> **To do**: In the material below, how many lines contain the word "Backus"? The reply must be that number alone.

> **Given data**:
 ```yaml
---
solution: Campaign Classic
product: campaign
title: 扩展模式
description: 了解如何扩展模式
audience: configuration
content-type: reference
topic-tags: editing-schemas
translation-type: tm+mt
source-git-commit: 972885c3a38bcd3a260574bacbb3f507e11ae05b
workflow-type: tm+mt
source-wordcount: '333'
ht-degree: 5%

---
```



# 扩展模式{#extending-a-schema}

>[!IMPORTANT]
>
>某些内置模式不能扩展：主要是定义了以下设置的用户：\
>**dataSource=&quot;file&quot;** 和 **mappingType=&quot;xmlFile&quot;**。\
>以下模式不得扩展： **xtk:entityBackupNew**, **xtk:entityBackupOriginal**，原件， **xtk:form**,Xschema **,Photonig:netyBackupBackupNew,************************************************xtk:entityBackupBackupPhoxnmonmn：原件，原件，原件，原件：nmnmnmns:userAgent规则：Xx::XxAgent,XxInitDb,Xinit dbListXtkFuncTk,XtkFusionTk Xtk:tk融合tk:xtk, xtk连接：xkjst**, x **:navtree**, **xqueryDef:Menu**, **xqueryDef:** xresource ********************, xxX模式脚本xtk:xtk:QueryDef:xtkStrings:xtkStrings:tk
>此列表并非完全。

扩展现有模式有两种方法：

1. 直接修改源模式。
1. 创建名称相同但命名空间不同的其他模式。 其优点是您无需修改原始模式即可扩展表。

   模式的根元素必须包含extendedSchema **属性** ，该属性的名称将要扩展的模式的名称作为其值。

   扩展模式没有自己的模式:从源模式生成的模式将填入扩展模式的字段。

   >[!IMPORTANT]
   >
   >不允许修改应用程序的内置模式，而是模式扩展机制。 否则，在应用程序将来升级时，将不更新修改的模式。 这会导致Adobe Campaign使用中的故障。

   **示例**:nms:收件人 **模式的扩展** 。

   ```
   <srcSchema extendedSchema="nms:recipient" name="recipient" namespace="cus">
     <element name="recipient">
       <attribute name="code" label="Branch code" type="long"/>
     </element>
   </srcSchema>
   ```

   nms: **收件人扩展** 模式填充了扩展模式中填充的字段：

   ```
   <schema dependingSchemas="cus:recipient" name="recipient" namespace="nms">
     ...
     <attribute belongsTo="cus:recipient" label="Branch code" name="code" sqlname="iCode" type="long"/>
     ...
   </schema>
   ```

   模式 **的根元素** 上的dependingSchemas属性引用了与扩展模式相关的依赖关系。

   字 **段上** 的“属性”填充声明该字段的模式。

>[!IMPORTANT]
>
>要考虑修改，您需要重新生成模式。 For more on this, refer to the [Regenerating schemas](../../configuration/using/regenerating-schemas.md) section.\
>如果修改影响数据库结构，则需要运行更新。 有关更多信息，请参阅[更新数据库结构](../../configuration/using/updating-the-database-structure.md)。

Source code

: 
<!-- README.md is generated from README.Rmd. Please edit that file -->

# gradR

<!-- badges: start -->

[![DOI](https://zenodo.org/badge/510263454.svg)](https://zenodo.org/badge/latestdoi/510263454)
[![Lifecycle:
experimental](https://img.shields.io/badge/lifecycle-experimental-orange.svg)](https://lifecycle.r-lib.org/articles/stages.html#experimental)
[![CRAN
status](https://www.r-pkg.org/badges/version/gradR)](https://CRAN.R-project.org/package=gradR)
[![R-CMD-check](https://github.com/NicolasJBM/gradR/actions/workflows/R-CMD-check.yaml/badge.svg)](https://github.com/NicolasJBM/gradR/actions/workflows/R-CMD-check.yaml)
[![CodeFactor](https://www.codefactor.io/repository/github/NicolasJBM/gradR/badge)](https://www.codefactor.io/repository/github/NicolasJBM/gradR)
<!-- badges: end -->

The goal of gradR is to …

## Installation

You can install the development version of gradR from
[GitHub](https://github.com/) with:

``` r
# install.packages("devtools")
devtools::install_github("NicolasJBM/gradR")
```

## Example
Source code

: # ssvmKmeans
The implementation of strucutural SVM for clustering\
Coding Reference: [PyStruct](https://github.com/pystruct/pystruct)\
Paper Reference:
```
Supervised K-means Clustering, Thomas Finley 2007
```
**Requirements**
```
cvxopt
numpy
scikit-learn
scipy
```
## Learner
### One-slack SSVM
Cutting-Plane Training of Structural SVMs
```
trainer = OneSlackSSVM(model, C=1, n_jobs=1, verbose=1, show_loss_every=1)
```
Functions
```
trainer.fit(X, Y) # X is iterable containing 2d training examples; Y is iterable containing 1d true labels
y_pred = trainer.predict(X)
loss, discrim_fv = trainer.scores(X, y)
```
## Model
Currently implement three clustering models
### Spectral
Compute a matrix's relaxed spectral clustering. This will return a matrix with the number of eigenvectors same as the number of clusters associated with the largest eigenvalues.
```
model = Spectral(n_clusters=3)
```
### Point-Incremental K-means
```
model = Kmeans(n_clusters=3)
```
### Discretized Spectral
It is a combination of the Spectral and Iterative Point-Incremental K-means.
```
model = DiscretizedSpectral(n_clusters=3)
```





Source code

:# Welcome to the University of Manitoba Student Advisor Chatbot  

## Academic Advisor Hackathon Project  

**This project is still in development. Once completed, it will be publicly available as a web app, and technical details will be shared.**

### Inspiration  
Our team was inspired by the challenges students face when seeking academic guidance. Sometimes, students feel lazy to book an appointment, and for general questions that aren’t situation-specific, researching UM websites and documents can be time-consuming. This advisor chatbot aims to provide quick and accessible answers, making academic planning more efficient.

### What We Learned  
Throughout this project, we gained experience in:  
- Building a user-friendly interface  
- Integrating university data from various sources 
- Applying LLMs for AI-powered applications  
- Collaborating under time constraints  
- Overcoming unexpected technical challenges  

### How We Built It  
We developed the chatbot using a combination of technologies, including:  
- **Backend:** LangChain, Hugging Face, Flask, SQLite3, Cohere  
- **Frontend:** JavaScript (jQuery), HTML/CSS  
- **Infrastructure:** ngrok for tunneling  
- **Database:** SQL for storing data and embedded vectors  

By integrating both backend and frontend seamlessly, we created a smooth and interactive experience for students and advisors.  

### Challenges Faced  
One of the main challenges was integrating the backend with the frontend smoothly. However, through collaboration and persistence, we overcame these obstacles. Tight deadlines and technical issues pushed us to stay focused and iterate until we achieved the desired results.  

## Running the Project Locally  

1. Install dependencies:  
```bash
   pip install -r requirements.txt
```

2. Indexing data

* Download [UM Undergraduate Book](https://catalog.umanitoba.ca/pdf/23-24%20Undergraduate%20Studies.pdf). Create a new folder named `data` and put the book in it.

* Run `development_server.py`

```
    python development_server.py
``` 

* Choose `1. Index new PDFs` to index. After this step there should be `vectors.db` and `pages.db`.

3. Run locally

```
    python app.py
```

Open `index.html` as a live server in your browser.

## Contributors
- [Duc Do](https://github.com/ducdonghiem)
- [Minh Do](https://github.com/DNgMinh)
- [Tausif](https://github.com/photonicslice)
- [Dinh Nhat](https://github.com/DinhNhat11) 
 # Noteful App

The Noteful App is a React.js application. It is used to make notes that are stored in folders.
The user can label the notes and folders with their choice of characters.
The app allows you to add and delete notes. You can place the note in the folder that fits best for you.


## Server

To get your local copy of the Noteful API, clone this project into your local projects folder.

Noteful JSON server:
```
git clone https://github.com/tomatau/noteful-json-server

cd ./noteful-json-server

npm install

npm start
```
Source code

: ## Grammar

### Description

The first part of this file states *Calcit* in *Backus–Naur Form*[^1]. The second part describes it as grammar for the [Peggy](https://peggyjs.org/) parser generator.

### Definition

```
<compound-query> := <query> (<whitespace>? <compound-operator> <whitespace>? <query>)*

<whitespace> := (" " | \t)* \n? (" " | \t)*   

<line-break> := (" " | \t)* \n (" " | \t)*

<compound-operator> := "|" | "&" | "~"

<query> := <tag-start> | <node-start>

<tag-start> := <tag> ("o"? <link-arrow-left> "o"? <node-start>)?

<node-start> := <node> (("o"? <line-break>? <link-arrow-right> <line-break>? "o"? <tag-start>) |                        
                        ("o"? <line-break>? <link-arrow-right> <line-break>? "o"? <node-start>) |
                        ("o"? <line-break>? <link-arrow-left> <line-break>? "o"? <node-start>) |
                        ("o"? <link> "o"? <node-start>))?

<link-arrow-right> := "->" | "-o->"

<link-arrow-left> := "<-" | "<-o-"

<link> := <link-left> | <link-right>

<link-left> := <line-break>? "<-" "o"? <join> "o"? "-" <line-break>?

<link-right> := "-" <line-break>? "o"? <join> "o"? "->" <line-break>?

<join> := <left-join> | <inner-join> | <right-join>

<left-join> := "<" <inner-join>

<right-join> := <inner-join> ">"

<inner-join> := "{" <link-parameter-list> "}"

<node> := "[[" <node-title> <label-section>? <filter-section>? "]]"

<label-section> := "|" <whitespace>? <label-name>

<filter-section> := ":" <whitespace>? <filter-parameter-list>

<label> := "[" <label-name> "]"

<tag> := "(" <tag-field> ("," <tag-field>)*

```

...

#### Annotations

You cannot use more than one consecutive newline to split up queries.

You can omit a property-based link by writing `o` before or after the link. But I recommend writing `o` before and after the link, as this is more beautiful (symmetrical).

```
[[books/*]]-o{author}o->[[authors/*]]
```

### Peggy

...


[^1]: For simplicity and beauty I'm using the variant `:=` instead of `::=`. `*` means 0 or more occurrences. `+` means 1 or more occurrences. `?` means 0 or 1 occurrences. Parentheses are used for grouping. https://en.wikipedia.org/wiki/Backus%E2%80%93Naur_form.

> **Task answer**: 2